# [Exercise description]
Could each record be written out again exactly as it stands?

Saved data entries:

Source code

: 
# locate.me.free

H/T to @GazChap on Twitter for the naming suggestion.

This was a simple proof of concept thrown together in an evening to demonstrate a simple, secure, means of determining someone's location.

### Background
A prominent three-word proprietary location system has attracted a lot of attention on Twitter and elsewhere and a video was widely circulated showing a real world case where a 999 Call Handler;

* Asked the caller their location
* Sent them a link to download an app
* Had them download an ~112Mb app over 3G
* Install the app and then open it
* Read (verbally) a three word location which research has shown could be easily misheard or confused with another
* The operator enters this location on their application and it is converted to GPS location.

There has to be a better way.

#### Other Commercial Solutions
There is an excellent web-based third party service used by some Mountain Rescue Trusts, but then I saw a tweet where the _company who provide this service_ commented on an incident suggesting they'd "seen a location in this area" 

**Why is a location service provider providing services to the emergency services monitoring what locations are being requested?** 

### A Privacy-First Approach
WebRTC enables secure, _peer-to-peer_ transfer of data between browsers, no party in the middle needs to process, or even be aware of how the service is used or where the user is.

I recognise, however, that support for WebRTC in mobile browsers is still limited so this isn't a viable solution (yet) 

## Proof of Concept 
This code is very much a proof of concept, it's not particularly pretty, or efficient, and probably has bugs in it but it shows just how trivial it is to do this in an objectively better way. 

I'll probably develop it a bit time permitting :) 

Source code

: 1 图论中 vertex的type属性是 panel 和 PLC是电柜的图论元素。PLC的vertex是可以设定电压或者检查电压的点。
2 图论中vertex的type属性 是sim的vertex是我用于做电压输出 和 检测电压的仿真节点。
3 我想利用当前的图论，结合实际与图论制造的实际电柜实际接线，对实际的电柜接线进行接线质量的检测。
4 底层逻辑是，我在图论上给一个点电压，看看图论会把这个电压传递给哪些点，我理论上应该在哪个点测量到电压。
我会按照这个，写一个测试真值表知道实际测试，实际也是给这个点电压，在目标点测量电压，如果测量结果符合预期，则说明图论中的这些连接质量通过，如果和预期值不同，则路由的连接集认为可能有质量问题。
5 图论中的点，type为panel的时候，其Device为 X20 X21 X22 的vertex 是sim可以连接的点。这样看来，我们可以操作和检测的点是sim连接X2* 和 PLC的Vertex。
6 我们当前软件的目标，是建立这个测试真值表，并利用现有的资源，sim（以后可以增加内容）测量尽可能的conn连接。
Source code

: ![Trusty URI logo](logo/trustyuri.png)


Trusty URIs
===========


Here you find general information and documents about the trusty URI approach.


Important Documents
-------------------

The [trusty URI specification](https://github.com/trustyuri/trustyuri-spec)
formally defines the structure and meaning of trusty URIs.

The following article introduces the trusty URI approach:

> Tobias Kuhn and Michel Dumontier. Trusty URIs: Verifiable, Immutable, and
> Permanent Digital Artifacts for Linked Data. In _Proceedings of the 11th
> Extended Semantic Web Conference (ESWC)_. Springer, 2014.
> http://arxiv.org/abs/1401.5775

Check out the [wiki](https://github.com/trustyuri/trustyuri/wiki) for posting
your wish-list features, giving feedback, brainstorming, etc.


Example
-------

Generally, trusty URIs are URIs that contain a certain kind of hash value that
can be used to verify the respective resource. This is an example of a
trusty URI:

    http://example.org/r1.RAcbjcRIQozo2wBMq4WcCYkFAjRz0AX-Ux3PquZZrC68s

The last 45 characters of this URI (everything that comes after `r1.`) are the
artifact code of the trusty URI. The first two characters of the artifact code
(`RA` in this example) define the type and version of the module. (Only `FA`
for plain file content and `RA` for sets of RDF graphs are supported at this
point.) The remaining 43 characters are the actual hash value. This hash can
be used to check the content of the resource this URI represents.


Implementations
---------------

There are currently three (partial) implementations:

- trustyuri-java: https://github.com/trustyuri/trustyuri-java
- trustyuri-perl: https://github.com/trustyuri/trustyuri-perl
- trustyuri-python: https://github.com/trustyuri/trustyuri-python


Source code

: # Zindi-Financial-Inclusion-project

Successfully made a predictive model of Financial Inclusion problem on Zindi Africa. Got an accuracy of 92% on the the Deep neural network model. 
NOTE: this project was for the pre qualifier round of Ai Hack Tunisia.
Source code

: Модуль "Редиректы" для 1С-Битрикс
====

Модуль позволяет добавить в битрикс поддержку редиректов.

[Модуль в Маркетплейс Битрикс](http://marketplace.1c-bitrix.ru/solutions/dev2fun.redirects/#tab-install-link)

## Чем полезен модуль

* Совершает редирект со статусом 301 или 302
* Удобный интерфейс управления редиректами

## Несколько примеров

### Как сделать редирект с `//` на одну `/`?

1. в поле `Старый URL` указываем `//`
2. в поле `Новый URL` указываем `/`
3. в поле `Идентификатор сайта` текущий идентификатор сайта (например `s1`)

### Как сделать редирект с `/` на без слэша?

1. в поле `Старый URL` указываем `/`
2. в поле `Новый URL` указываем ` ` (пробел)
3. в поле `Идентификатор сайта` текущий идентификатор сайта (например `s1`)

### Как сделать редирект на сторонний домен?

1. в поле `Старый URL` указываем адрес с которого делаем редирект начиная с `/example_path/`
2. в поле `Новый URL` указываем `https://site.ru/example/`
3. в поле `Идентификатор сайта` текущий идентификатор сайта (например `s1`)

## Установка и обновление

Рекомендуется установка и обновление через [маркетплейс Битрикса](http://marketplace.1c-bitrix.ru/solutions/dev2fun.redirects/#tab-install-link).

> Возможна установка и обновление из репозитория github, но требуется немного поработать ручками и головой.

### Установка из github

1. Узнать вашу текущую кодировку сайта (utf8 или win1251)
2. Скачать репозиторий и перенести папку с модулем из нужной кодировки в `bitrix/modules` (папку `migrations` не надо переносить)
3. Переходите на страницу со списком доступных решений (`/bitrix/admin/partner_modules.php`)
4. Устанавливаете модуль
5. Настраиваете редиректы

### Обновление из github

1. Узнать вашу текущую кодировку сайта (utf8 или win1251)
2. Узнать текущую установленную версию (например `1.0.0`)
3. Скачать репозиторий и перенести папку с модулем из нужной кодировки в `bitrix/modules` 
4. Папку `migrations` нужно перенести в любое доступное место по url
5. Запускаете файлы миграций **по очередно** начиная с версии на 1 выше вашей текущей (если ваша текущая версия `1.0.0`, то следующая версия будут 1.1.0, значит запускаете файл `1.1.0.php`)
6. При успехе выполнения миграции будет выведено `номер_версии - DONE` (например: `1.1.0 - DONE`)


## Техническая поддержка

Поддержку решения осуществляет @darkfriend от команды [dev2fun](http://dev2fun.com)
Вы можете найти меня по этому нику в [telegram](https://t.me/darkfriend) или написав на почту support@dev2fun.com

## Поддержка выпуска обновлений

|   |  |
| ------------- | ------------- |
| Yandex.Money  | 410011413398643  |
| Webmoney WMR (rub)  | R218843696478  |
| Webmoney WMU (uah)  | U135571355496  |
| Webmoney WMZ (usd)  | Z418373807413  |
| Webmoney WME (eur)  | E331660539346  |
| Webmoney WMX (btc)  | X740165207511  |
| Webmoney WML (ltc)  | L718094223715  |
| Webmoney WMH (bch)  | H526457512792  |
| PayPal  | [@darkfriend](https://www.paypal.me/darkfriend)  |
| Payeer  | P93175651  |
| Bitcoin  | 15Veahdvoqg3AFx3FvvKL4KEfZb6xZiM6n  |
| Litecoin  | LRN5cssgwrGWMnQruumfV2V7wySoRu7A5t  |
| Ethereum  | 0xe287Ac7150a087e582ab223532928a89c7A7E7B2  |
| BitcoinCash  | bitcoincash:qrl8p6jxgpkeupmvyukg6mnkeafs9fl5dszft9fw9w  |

# [Response to this exercise]
Source code

: 
# locate.me.free

H/T to @GazChap on Twitter for the naming suggestion.

This was a simple proof of concept thrown together in an evening to demonstrate a simple, secure, means of determining someone's location.

### Background
A prominent three-word proprietary location system has attracted a lot of attention on Twitter and elsewhere and a video was widely circulated showing a real world case where a 999 Call Handler;

* Asked the caller their location
* Sent them a link to download an app
* Had them download an ~112Mb app over 3G
* Install the app and then open it
* Read (verbally) a three word location which research has shown could be easily misheard or confused with another
* The operator enters this location on their application and it is converted to GPS location.

There has to be a better way.

#### Other Commercial Solutions
There is an excellent web-based third party service used by some Mountain Rescue Trusts, but then I saw a tweet where the _company who provide this service_ commented on an incident suggesting they'd "seen a location in this area" 

**Why is a location service provider providing services to the emergency services monitoring what locations are being requested?** 

### A Privacy-First Approach
WebRTC enables secure, _peer-to-peer_ transfer of data between browsers, no party in the middle needs to process, or even be aware of how the service is used or where the user is.

I recognise, however, that support for WebRTC in mobile browsers is still limited so this isn't a viable solution (yet) 

## Proof of Concept 
This code is very much a proof of concept, it's not particularly pretty, or efficient, and probably has bugs in it but it shows just how trivial it is to do this in an objectively better way. 

I'll probably develop it a bit time permitting :) 

Source code

: 1 图论中 vertex的type属性是 panel 和 PLC是电柜的图论元素。PLC的vertex是可以设定电压或者检查电压的点。
2 图论中vertex的type属性 是sim的vertex是我用于做电压输出 和 检测电压的仿真节点。
3 我想利用当前的图论，结合实际与图论制造的实际电柜实际接线，对实际的电柜接线进行接线质量的检测。
4 底层逻辑是，我在图论上给一个点电压，看看图论会把这个电压传递给哪些点，我理论上应该在哪个点测量到电压。
我会按照这个，写一个测试真值表知道实际测试，实际也是给这个点电压，在目标点测量电压，如果测量结果符合预期，则说明图论中的这些连接质量通过，如果和预期值不同，则路由的连接集认为可能有质量问题。
5 图论中的点，type为panel的时候，其Device为 X20 X21 X22 的vertex 是sim可以连接的点。这样看来，我们可以操作和检测的点是sim连接X2* 和 PLC的Vertex。
6 我们当前软件的目标，是建立这个测试真值表，并利用现有的资源，sim（以后可以增加内容）测量尽可能的conn连接。
Source code

: ![Trusty URI logo](logo/trustyuri.png)


Trusty URIs
===========


Here you find general information and documents about the trusty URI approach.


Important Documents
-------------------

The [trusty URI specification](https://github.com/trustyuri/trustyuri-spec)
formally defines the structure and meaning of trusty URIs.

The following article introduces the trusty URI approach:

> Tobias Kuhn and Michel Dumontier. Trusty URIs: Verifiable, Immutable, and
> Permanent Digital Artifacts for Linked Data. In _Proceedings of the 11th
> Extended Semantic Web Conference (ESWC)_. Springer, 2014.
> http://arxiv.org/abs/1401.5775

Check out the [wiki](https://github.com/trustyuri/trustyuri/wiki) for posting
your wish-list features, giving feedback, brainstorming, etc.


Example
-------

Generally, trusty URIs are URIs that contain a certain kind of hash value that
can be used to verify the respective resource. This is an example of a
trusty URI:

    http://example.org/r1.RAcbjcRIQozo2wBMq4WcCYkFAjRz0AX-Ux3PquZZrC68s

The last 45 characters of this URI (everything that comes after `r1.`) are the
artifact code of the trusty URI. The first two characters of the artifact code
(`RA` in this example) define the type and version of the module. (Only `FA`
for plain file content and `RA` for sets of RDF graphs are supported at this
point.) The remaining 43 characters are the actual hash value. This hash can
be used to check the content of the resource this URI represents.


Implementations
---------------

There are currently three (partial) implementations:

- trustyuri-java: https://github.com/trustyuri/trustyuri-java
- trustyuri-perl: https://github.com/trustyuri/trustyuri-perl
- trustyuri-python: https://github.com/trustyuri/trustyuri-python


Source code

: # Zindi-Financial-Inclusion-project

Successfully made a predictive model of Financial Inclusion problem on Zindi Africa. Got an accuracy of 92% on the the Deep neural network model. 
NOTE: this project was for the pre qualifier round of Ai Hack Tunisia.
Source code

: Модуль "Редиректы" для 1С-Битрикс
====

Модуль позволяет добавить в битрикс поддержку редиректов.

[Модуль в Маркетплейс Битрикс](http://marketplace.1c-bitrix.ru/solutions/dev2fun.redirects/#tab-install-link)

## Чем полезен модуль

* Совершает редирект со статусом 301 или 302
* Удобный интерфейс управления редиректами

## Несколько примеров

### Как сделать редирект с `//` на одну `/`?

1. в поле `Старый URL` указываем `//`
2. в поле `Новый URL` указываем `/`
3. в поле `Идентификатор сайта` текущий идентификатор сайта (например `s1`)

### Как сделать редирект с `/` на без слэша?

1. в поле `Старый URL` указываем `/`
2. в поле `Новый URL` указываем ` ` (пробел)
3. в поле `Идентификатор сайта` текущий идентификатор сайта (например `s1`)

### Как сделать редирект на сторонний домен?

1. в поле `Старый URL` указываем адрес с которого делаем редирект начиная с `/example_path/`
2. в поле `Новый URL` указываем `https://site.ru/example/`
3. в поле `Идентификатор сайта` текущий идентификатор сайта (например `s1`)

## Установка и обновление

Рекомендуется установка и обновление через [маркетплейс Битрикса](http://marketplace.1c-bitrix.ru/solutions/dev2fun.redirects/#tab-install-link).

> Возможна установка и обновление из репозитория github, но требуется немного поработать ручками и головой.

### Установка из github

1. Узнать вашу текущую кодировку сайта (utf8 или win1251)
2. Скачать репозиторий и перенести папку с модулем из нужной кодировки в `bitrix/modules` (папку `migrations` не надо переносить)
3. Переходите на страницу со списком доступных решений (`/bitrix/admin/partner_modules.php`)
4. Устанавливаете модуль
5. Настраиваете редиректы

### Обновление из github

1. Узнать вашу текущую кодировку сайта (utf8 или win1251)
2. Узнать текущую установленную версию (например `1.0.0`)
3. Скачать репозиторий и перенести папку с модулем из нужной кодировки в `bitrix/modules` 
4. Папку `migrations` нужно перенести в любое доступное место по url
5. Запускаете файлы миграций **по очередно** начиная с версии на 1 выше вашей текущей (если ваша текущая версия `1.0.0`, то следующая версия будут 1.1.0, значит запускаете файл `1.1.0.php`)
6. При успехе выполнения миграции будет выведено `номер_версии - DONE` (например: `1.1.0 - DONE`)


## Техническая поддержка

Поддержку решения осуществляет @darkfriend от команды [dev2fun](http://dev2fun.com)
Вы можете найти меня по этому нику в [telegram](https://t.me/darkfriend) или написав на почту support@dev2fun.com

## Поддержка выпуска обновлений

|   |  |
| ------------- | ------------- |
| Yandex.Money  | 410011413398643  |
| Webmoney WMR (rub)  | R218843696478  |
| Webmoney WMU (uah)  | U135571355496  |
| Webmoney WMZ (usd)  | Z418373807413  |
| Webmoney WME (eur)  | E331660539346  |
| Webmoney WMX (btc)  | X740165207511  |
| Webmoney WML (ltc)  | L718094223715  |
| Webmoney WMH (bch)  | H526457512792  |
| PayPal  | [@darkfriend](https://www.paypal.me/darkfriend)  |
| Payeer  | P93175651  |
| Bitcoin  | 15Veahdvoqg3AFx3FvvKL4KEfZb6xZiM6n  |
| Litecoin  | LRN5cssgwrGWMnQruumfV2V7wySoRu7A5t  |
| Ethereum  | 0xe287Ac7150a087e582ab223532928a89c7A7E7B2  |
| BitcoinCash  | bitcoincash:qrl8p6jxgpkeupmvyukg6mnkeafs9fl5dszft9fw9w  |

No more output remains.